What is a Common Information Model (CIM)?#

An information model describes the things in a domain in terms of objects, their properties (represented as attributes), and their relationships. source


Understanding the standardization of events and their respective field names help hunters tremendously when developing data analytics. This activity along with data documentation help hunt teams to identify data sources that might be available but not being considered in the data scope while running analytics in production. For example, if an analytic is using the field “process_name” , but it is named “processName” or “ImageName” in several other data sources available, the the data scope will be limited and will eventually affect the fidelity of the analytic.
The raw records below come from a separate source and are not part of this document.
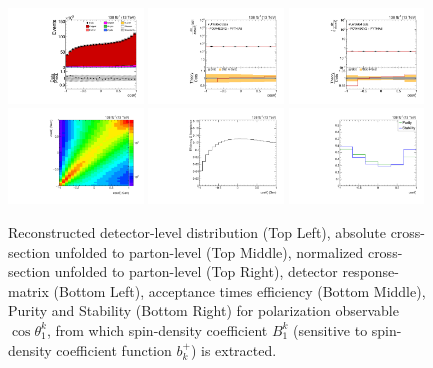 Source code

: \begin{figure}[htb]
\begin{center}
 \includegraphics[width=0.32\textwidth]{fig_fullRun2UL/controlplots/combined/Hyp_AntiLeptonBk.pdf}
 \includegraphics[width=0.32\textwidth]{fig_fullRun2UL/unfolding/combined/UnfoldedResults_b1k.pdf}
 \includegraphics[width=0.32\textwidth]{fig_fullRun2UL/unfolding/combined/UnfoldedResultsNorm_b1k.pdf} \\
 \includegraphics[width=0.32\textwidth]{fig_fullRun2UL/unfolding/combined/ResponseMatrix_b1k.pdf}
 \includegraphics[width=0.32\textwidth]{fig_fullRun2UL/unfolding/combined/TotEff_b1k.pdf}
 \includegraphics[width=0.32\textwidth]{fig_fullRun2UL/unfolding/combined/PurStab_b1k.pdf} \\
\caption{Reconstructed detector-level distribution (Top Left), absolute cross-section unfolded to parton-level (Top Middle), normalized cross-section unfolded to parton-level (Top Right), detector response-matrix (Bottom Left), acceptance times efficiency (Bottom Middle), Purity and Stability (Bottom Right) for polarization observable $\cos\theta_{1}^{k}$, from which spin-density coefficient $B_{1}^{k}$ (sensitive to spin-density coefficient function $b_k^{+}$) is extracted.}
\label{fig:b1k}
\end{center}
\end{figure}
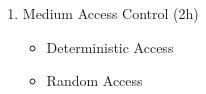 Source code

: \documentclass[xcolor=dvipsnames,aspectratio=169]{beamer}
\begin{document}
{\begin{enumerate}
            \begin{itemize}
                \item Interference Channel
                \item Relay Channel and multi-hop
            \end{itemize}
        \item Medium Access Control (2h)
            \begin{itemize}
                \item Deterministic Access
                \item Random Access

\end{itemize}
\end{enumerate}}
\end{document}
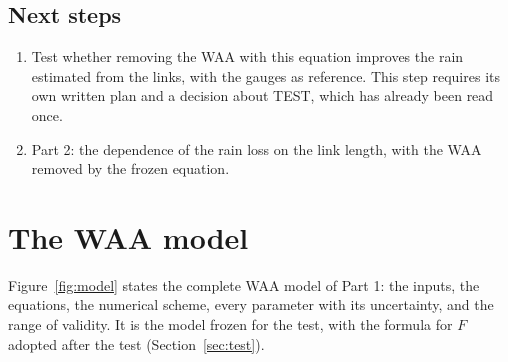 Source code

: \documentclass[11pt,a4paper]{article}
\begin{document}
\subsection{Next steps}
\begin{enumerate}[leftmargin=1.5em]
\item Test whether removing the WAA with this equation improves the rain estimated from the links, with the gauges as reference.
This step requires its own written plan and a decision about TEST, which has already been read once.
\item Part 2: the dependence of the rain loss on the link length, with the WAA removed by the frozen equation.
\end{enumerate}

\section{The WAA model}
\label{sec:model}
Figure~\ref{fig:model} states the complete WAA model of Part 1: the inputs, the equations, the numerical scheme, every
parameter with its uncertainty, and the range of validity. It is the model frozen for the test, with the formula for $F$
adopted after the test (Section~\ref{sec:test}).
\end{document}
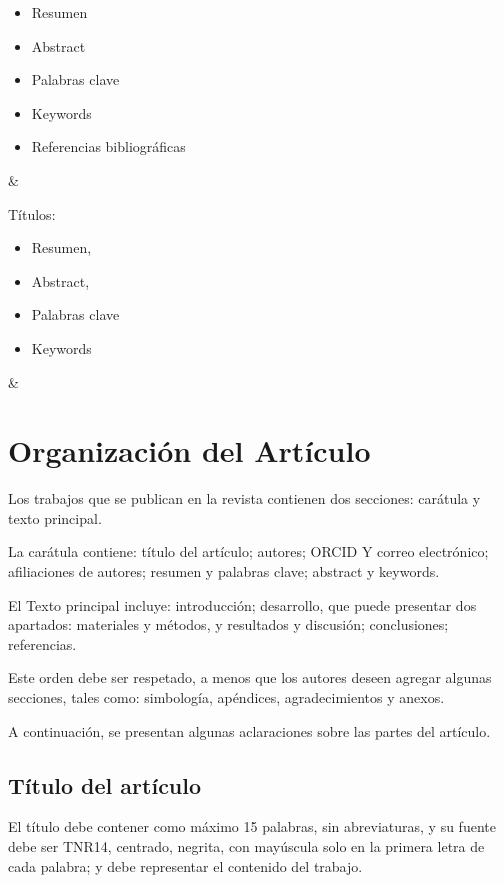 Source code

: \documentclass[a4paper, 12pt]{article}
\begin{document}
\begin{table}[htbp]
\begin{tblr}
{\begin{itemize}[nosep, leftmargin=*]
         \item Resumen
         \item Abstract
         \item Palabras clave
         \item Keywords
         \item Referencias bibliográficas
         \end{itemize}} &  {Títulos:\itshape
                          \begin{itemize}[nosep, leftmargin=*]
                          \item Resumen,
                          \item Abstract,
                          \item Palabras clave
                          \item Keywords
                          \end{itemize}} & \\
  \end{tblr}
\end{table}

\section{Organización del Artículo}

Los trabajos que se publican en la revista contienen dos secciones: carátula y
texto principal.

La carátula contiene: título del artículo; autores; ORCID Y correo electrónico;
afiliaciones de autores; resumen y palabras clave; abstract y keywords.

El Texto principal incluye: introducción; desarrollo, que puede presentar dos
apartados: materiales y métodos, y resultados y discusión; conclusiones;
referencias.

Este orden debe ser respetado, a menos que los autores deseen agregar algunas
secciones, tales como: simbología, apéndices, agradecimientos y anexos.

A continuación, se presentan algunas aclaraciones sobre las partes del artículo.

\subsection{Título del artículo}

El título debe contener como máximo 15 palabras, sin abreviaturas, y su fuente
debe ser TNR14, centrado, negrita, con mayúscula solo en la primera letra de
cada palabra; y debe representar el contenido del trabajo.
\end{document}
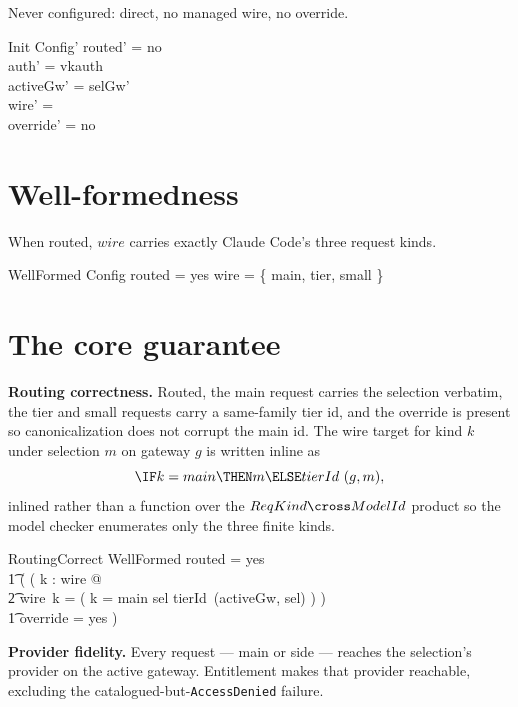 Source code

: \documentclass{article}
\begin{document}
Never configured: direct, no managed wire, no override.

\begin{schema}{Init}
  Config'
\where
  routed' = no \\
  auth' = vkauth \\
  activeGw' = selGw' \\
  wire' = \emptyset \\
  override' = no
\end{schema}

\section{Well-formedness}

When routed, $wire$ carries exactly Claude Code's three request kinds.

\begin{schema}{WellFormed}
  Config
\where
  routed = yes \implies \dom wire = \{ main, tier, small \}
\end{schema}

\section{The core guarantee}

\textbf{Routing correctness.} Routed, the main request carries the selection
verbatim, the tier and small requests carry a same-family tier id, and the
override is present so canonicalization does not corrupt the main id. The wire
target for kind $k$ under selection $m$ on gateway $g$ is written inline as
\[ \IF k = main \THEN m \ELSE tierId~(g, m), \]
inlined rather than a function over the $ReqKind \cross ModelId$ product so the
model checker enumerates only the three finite kinds.

\begin{schema}{RoutingCorrect}
  WellFormed
\where
  routed = yes \implies \\
  \t1 ( ( \forall k : \dom wire @ \\
  \t2     wire~k = ( \IF k = main \THEN sel \ELSE tierId~(activeGw, sel) ) ) \land \\
  \t1   override = yes )
\end{schema}

\textbf{Provider fidelity.} Every request --- main or side --- reaches the
selection's provider on the active gateway. Entitlement makes that provider
reachable, excluding the catalogued-but-\texttt{AccessDenied} failure.
\end{document}
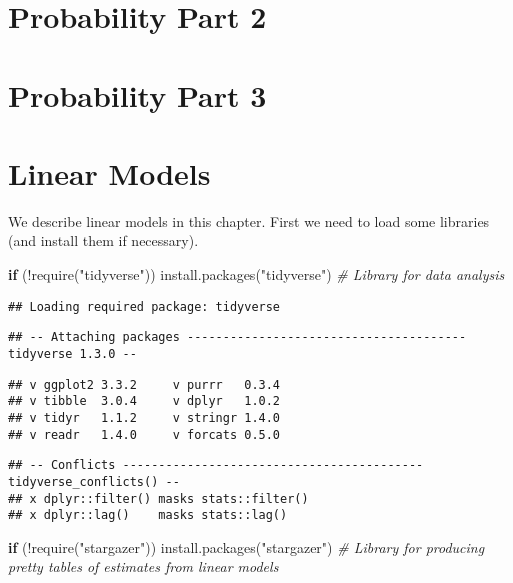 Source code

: \documentclass[
]{book}
\newenvironment{Shaded}{\begin{snugshade}}{\end{snugshade}}
\newcommand{\CommentTok}[1]{\textcolor[rgb]{0.56,0.35,0.01}{\textit{#1}}}
\newcommand{\ControlFlowTok}[1]{\textcolor[rgb]{0.13,0.29,0.53}{\textbf{#1}}}
\newcommand{\FunctionTok}[1]{\textcolor[rgb]{0.00,0.00,0.00}{#1}}
\newcommand{\NormalTok}[1]{#1}
\newcommand{\SpecialCharTok}[1]{\textcolor[rgb]{0.00,0.00,0.00}{#1}}
\newcommand{\StringTok}[1]{\textcolor[rgb]{0.31,0.60,0.02}{#1}}
\begin{document}
\hypertarget{probability-part-2}{%
\chapter{Probability Part 2}\label{probability-part-2}}

\hypertarget{probability-part-3}{%
\chapter{Probability Part 3}\label{probability-part-3}}

\hypertarget{linear-models}{%
\chapter{Linear Models}\label{linear-models}}

We describe linear models in this chapter. First we need to load some libraries (and install them if necessary).

\begin{Shaded}
\begin{Highlighting}[]
\ControlFlowTok{if}\NormalTok{ (}\SpecialCharTok{!}\FunctionTok{require}\NormalTok{(}\StringTok{"tidyverse"}\NormalTok{)) }\FunctionTok{install.packages}\NormalTok{(}\StringTok{"tidyverse"}\NormalTok{) }\CommentTok{\# Library for data analysis}
\end{Highlighting}
\end{Shaded}

\begin{verbatim}
## Loading required package: tidyverse
\end{verbatim}

\begin{verbatim}
## -- Attaching packages --------------------------------------- tidyverse 1.3.0 --
\end{verbatim}

\begin{verbatim}
## v ggplot2 3.3.2     v purrr   0.3.4
## v tibble  3.0.4     v dplyr   1.0.2
## v tidyr   1.1.2     v stringr 1.4.0
## v readr   1.4.0     v forcats 0.5.0
\end{verbatim}

\begin{verbatim}
## -- Conflicts ------------------------------------------ tidyverse_conflicts() --
## x dplyr::filter() masks stats::filter()
## x dplyr::lag()    masks stats::lag()
\end{verbatim}

\begin{Shaded}
\begin{Highlighting}[]
\ControlFlowTok{if}\NormalTok{ (}\SpecialCharTok{!}\FunctionTok{require}\NormalTok{(}\StringTok{"stargazer"}\NormalTok{)) }\FunctionTok{install.packages}\NormalTok{(}\StringTok{"stargazer"}\NormalTok{) }\CommentTok{\# Library for producing pretty tables of estimates from linear models}
\end{Highlighting}
\end{Shaded}
\end{document}
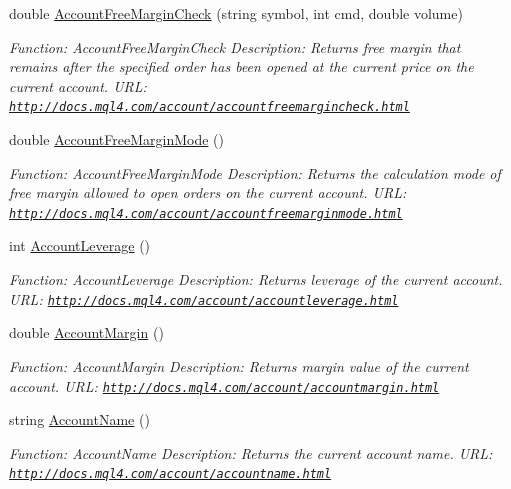 \begin{DoxyCompactItemize}
double \hyperlink{class_m_q_l4_c_sharp_1_1_base_1_1_m_q_l_base_a9715a33cec50d657e7858ef6753417b3}{Account\+Free\+Margin\+Check} (string symbol, int cmd, double volume)
\begin{DoxyCompactList}\small\item\em Function\+: Account\+Free\+Margin\+Check Description\+: Returns free margin that remains after the specified order has been opened at the current price on the current account. U\+RL\+: \href{http://docs.mql4.com/account/accountfreemargincheck.html}{\tt http\+://docs.\+mql4.\+com/account/accountfreemargincheck.\+html} \end{DoxyCompactList}\item 
double \hyperlink{class_m_q_l4_c_sharp_1_1_base_1_1_m_q_l_base_a5fd226c568c82db3a197ba790610f10a}{Account\+Free\+Margin\+Mode} ()
\begin{DoxyCompactList}\small\item\em Function\+: Account\+Free\+Margin\+Mode Description\+: Returns the calculation mode of free margin allowed to open orders on the current account. U\+RL\+: \href{http://docs.mql4.com/account/accountfreemarginmode.html}{\tt http\+://docs.\+mql4.\+com/account/accountfreemarginmode.\+html} \end{DoxyCompactList}\item 
int \hyperlink{class_m_q_l4_c_sharp_1_1_base_1_1_m_q_l_base_adbba60f52a9f3281bc19c7209bfa4ac6}{Account\+Leverage} ()
\begin{DoxyCompactList}\small\item\em Function\+: Account\+Leverage Description\+: Returns leverage of the current account. U\+RL\+: \href{http://docs.mql4.com/account/accountleverage.html}{\tt http\+://docs.\+mql4.\+com/account/accountleverage.\+html} \end{DoxyCompactList}\item 
double \hyperlink{class_m_q_l4_c_sharp_1_1_base_1_1_m_q_l_base_aca30037207f7187de3021fd6a7b9be2a}{Account\+Margin} ()
\begin{DoxyCompactList}\small\item\em Function\+: Account\+Margin Description\+: Returns margin value of the current account. U\+RL\+: \href{http://docs.mql4.com/account/accountmargin.html}{\tt http\+://docs.\+mql4.\+com/account/accountmargin.\+html} \end{DoxyCompactList}\item 
string \hyperlink{class_m_q_l4_c_sharp_1_1_base_1_1_m_q_l_base_a3d211f2507a20769796a283162d06f00}{Account\+Name} ()
\begin{DoxyCompactList}\small\item\em Function\+: Account\+Name Description\+: Returns the current account name. U\+RL\+: \href{http://docs.mql4.com/account/accountname.html}{\tt http\+://docs.\+mql4.\+com/account/accountname.\+html} \end{DoxyCompactList}\item 

\end{DoxyCompactItemize}
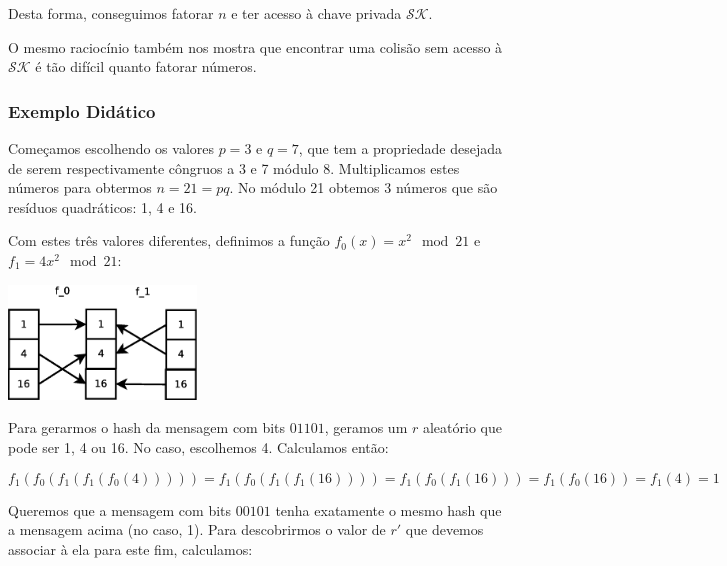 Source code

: \documentclass[a4paper]{article}
\begin{document}
Desta forma, conseguimos fatorar $n$ e ter acesso à chave privada
$\mathcal{SK}$.

O mesmo raciocínio também nos mostra que encontrar uma colisão sem
acesso à $\mathcal{SK}$ é tão difícil quanto fatorar números.





  

\subsubsection{Exemplo Didático}

Começamos escolhendo os valores $p=3$ e $q=7$, que tem a propriedade
desejada de serem respectivamente côngruos a 3 e 7 módulo
8. Multiplicamos estes números para obtermos $n = 21 = pq$. No módulo
21 obtemos 3 números que são resíduos quadráticos: 1, 4 e 16.

Com estes três valores diferentes, definimos a função $f_0(x)=x^2\mod
21$ e $f_1=4x^2\mod 21$:

\includegraphics[width=5cm]{imagens/toy1.eps}

Para gerarmos o hash da mensagem com bits $01101$, geramos um $r$
aleatório que pode ser 1, 4 ou 16. No caso, escolhemos 4. Calculamos
então:

$$
f_1(f_0(f_1(f_1(f_0(4))))) = f_1(f_0(f_1(f_1(16)))) = f_1(f_0(f_1(16))) =
f_1(f_0(16)) = f_1(4) = 1
$$

Queremos que a mensagem com bits $00101$ tenha exatamente o mesmo hash
que a mensagem acima (no caso, 1). Para descobrirmos o valor de $r'$
que devemos associar à ela para este fim, calculamos:
\end{document}
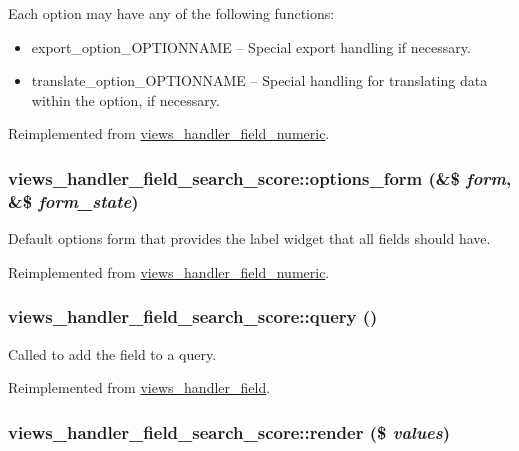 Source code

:  Each option may have any of the following functions:\begin{itemize}
\item export\_\-option\_\-OPTIONNAME -- Special export handling if necessary.\item translate\_\-option\_\-OPTIONNAME -- Special handling for translating data within the option, if necessary. \end{itemize}


Reimplemented from \hyperlink{classviews__handler__field__numeric_ab74a55c8b3c564ee995e210a503947b}{views\_\-handler\_\-field\_\-numeric}.\hypertarget{classviews__handler__field__search__score_d3bc7dfcc4859869b75b371c33380abb}{
\subsubsection[{options\_\-form}]{\setlength{\rightskip}{0pt plus 5cm}views\_\-handler\_\-field\_\-search\_\-score::options\_\-form (\&\$ {\em form}, \/  \&\$ {\em form\_\-state})}}
\label{classviews__handler__field__search__score_d3bc7dfcc4859869b75b371c33380abb}


Default options form that provides the label widget that all fields should have. 

Reimplemented from \hyperlink{classviews__handler__field__numeric_e6f81d1896ece64e9450ebc2d60da2fd}{views\_\-handler\_\-field\_\-numeric}.\hypertarget{classviews__handler__field__search__score_fda75fb726345ee91401d2f79ad2d313}{
\subsubsection[{query}]{\setlength{\rightskip}{0pt plus 5cm}views\_\-handler\_\-field\_\-search\_\-score::query ()}}
\label{classviews__handler__field__search__score_fda75fb726345ee91401d2f79ad2d313}


Called to add the field to a query. 

Reimplemented from \hyperlink{classviews__handler__field_4f661f91bcbe80d4a00c30a31456c502}{views\_\-handler\_\-field}.\hypertarget{classviews__handler__field__search__score_80a58d69b8a6c7f57da022e88f90e32d}{
\subsubsection[{render}]{\setlength{\rightskip}{0pt plus 5cm}views\_\-handler\_\-field\_\-search\_\-score::render (\$ {\em values})}}
\label{classviews__handler__field__search__score_80a58d69b8a6c7f57da022e88f90e32d}


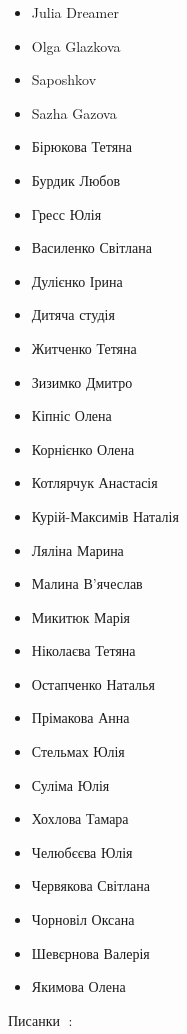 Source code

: \begin{itemize}
  \item Julia Dreamer
  \item Olga Glazkova
  \item Saposhkov
  \item Sazha Gazova
  \item Бірюкова Тетяна
  \item Бурдик Любов
  \item Гресс Юлія
  \item Василенко Світлана
  \item Дулієнко Ірина
  \item Дитяча студія
  \item Житченко Тетяна
  \item Зизимко Дмитро
  \item Кіпніс Олена
  \item Корнієнко Олена
  \item Котлярчук Анастасія
  \item Курій-Максимів Наталія
  \item Ляліна Марина
  \item Малина В'ячеслав
  \item Микитюк Марія
  \item Ніколаєва Тетяна
  \item Остапченко Наталья
  \item Прімакова Анна
  \item Стельмах Юлія
  \item Суліма Юлія
  \item Хохлова Тамара
  \item Челюбєєва Юлія
  \item Червякова Світлана
  \item Чорновіл Оксана
  \item Шевєрнова Валерія
  \item Якимова Олена
\end{itemize}

Писанки 🥚:

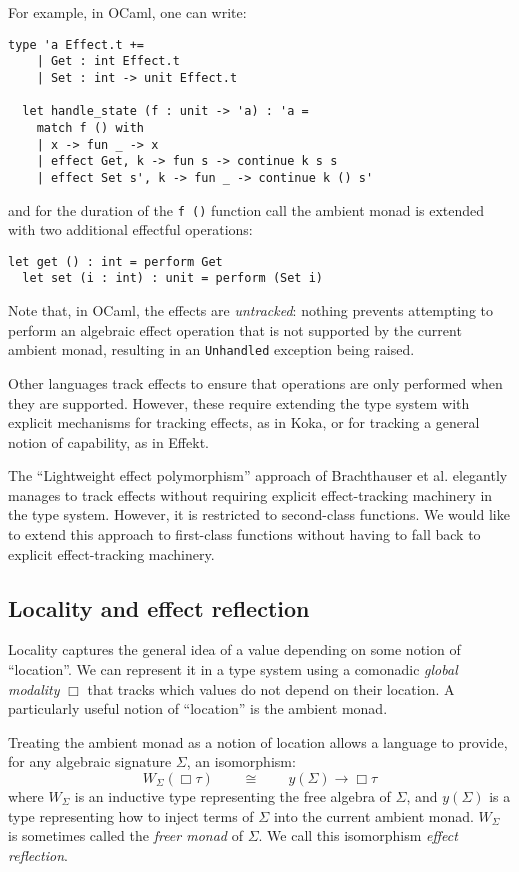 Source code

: \documentclass[acmsmall, screen, nonacm]{acmart}
\theoremstyle{definition}
\newcommand{\glob}{\mathop{\Box}}
\newcommand{\yoneda}[1]{y(#1)}
\newcommand{\ind}[1]{W_{#1}}
\begin{document}
For example, in OCaml, one can write:
\begin{lstlisting}[style=oxcaml]
  type 'a Effect.t +=
    | Get : int Effect.t
    | Set : int -> unit Effect.t

  let handle_state (f : unit -> 'a) : 'a =
    match f () with
    | x -> fun _ -> x
    | effect Get, k -> fun s -> continue k s s
    | effect Set s', k -> fun _ -> continue k () s'
\end{lstlisting}
and for the duration of the \lstinline[style=oxcaml]{f ()} function call
the ambient monad is extended with two additional effectful operations:
\begin{lstlisting}[style=oxcaml]
  let get () : int = perform Get
  let set (i : int) : unit = perform (Set i)
\end{lstlisting}

Note that, in OCaml, the effects are \emph{untracked}: nothing prevents
attempting to perform an algebraic effect operation that is not
supported by the current ambient monad, resulting in an
\lstinline[style=oxcaml]{Unhandled} exception being raised.

Other languages track effects to ensure that operations are only
performed when they are supported. However, these require extending the
type system with explicit mechanisms for tracking effects, as in
Koka\cite{leijen2017type}, or for tracking a general notion of
capability, as in Effekt\cite{brachthauser2022effects}.

The ``Lightweight effect polymorphism'' approach of Brachthauser et
al. elegantly manages to track effects without requiring explicit
effect-tracking machinery in the type system. However, it is restricted
to second-class functions. We would like to extend this approach to
first-class functions without having to fall back to explicit
effect-tracking machinery.

\subsection{Locality and effect reflection}
Locality captures the general idea of a value depending on some notion
of ``location''. We can represent it in a type system using a comonadic
\emph{global modality} $\glob$ that tracks which values do not depend on
their location. A particularly useful notion of ``location'' is the
ambient monad.

Treating the ambient monad as a notion of location allows a language to
provide, for any algebraic signature $\Sigma$, an isomorphism:
\begin{equation*}
  \ind{\Sigma}(\glob \tau) \qquad \cong \qquad \yoneda{\Sigma} \rightarrow \glob \tau
\end{equation*}
where $\ind{\Sigma}$ is an inductive type representing the free
algebra of $\Sigma$, and $\yoneda{\Sigma}$ is a type representing how
to inject terms of $\Sigma$ into the current ambient
monad. $\ind{\Sigma}$ is sometimes called the \emph{freer monad} of
$\Sigma$. We call this isomorphism \emph{effect reflection}.
\end{document}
I recommend to first understand what it is that you are collecting. This is why the Documentation stage is very helpful and important to do either in parallel or before this activity.

Define Data Objects#

You should start by identifiying “Data Objects” in the data that you collect in the cyber domain. A CIM object is a representation of entities found across several security events such as:

  • Process

  • User

  • E-mail

  • IP Address

Define Data Object Properties#

Defining data objects allow you to categorize/group event fields and be able to define a specific schema for each data object. For example, a “Process” data object can have properties such as:

  • process_name

  • process_command_line

  • process_guid

  • process_id

one example for “Process” can be found in the OSSEM Common Data Model project

Apply CIM to Events#

Next, you can take the schemas defined for each data object and apply them to event logs you collect.

  • For example, let’s say we have this event from Sysmon (Event ID 1):

<Event xmlns="">
    <Provider Name="Microsoft-Windows-Sysmon" Guid="{5770385F-C22A-43E0-BF4C-06F5698FFBD9}" /> 
    <TimeCreated SystemTime="2019-06-12T00:48:53.300422700Z" /> 
    <Correlation /> 
    <Execution ProcessID="2312" ThreadID="3800" /> 
    <Security UserID="S-1-5-18" /> 
    <Data Name="RuleName" /> 
    <Data Name="UtcTime">2019-06-12 00:48:53.295</Data> 
    <Data Name="ProcessGuid">{A98268C1-4BF5-5D00-0000-00102A7B2B00}</Data> 
    <Data Name="ProcessId">6364</Data> 
    <Data Name="Image">C:\Windows\System32\wuauclt.exe</Data> 
    <Data Name="FileVersion">10.0.17134.1 (WinBuild.160101.0800)</Data> 
    <Data Name="Description">Windows Update</Data> 
    <Data Name="Product">Microsoft® Windows® Operating System</Data> 
    <Data Name="Company">Microsoft Corporation</Data> 
    <Data Name="OriginalFileName">wuauclt.exe</Data> 
    <Data Name="CommandLine">"C:\WINDOWS\system32\wuauclt.exe" /RunHandlerComServer</Data> 
    <Data Name="CurrentDirectory">C:\WINDOWS\system32\</Data> 
    <Data Name="User">NT AUTHORITY\SYSTEM</Data> 
    <Data Name="LogonGuid">{A98268C1-48F4-5D00-0000-0020E7030000}</Data> 
    <Data Name="LogonId">0x3e7</Data> 
    <Data Name="TerminalSessionId">0</Data> 
    <Data Name="IntegrityLevel">System</Data> 
    <Data Name="Hashes">IMPHASH=E799C2BD8BC66603D6DDC95F2DB31A18</Data> 
    <Data Name="ParentProcessGuid">{A98268C1-48F5-5D00-0000-00103C410100}</Data> 
    <Data Name="ParentProcessId">1040</Data> 
    <Data Name="ParentImage">C:\Windows\System32\svchost.exe</Data> 
    <Data Name="ParentCommandLine">C:\WINDOWS\system32\svchost.exe -k netsvcs -p</Data> 
  • We could easily standardize its event fields and combine them with data dictionaries as shown in here by the OSSEM project.


Depending on your priorities and the resources allocated to your team, you can either start your own CIM based on all the data soures available at once, or gradually create it from each data sources used as you build analytics.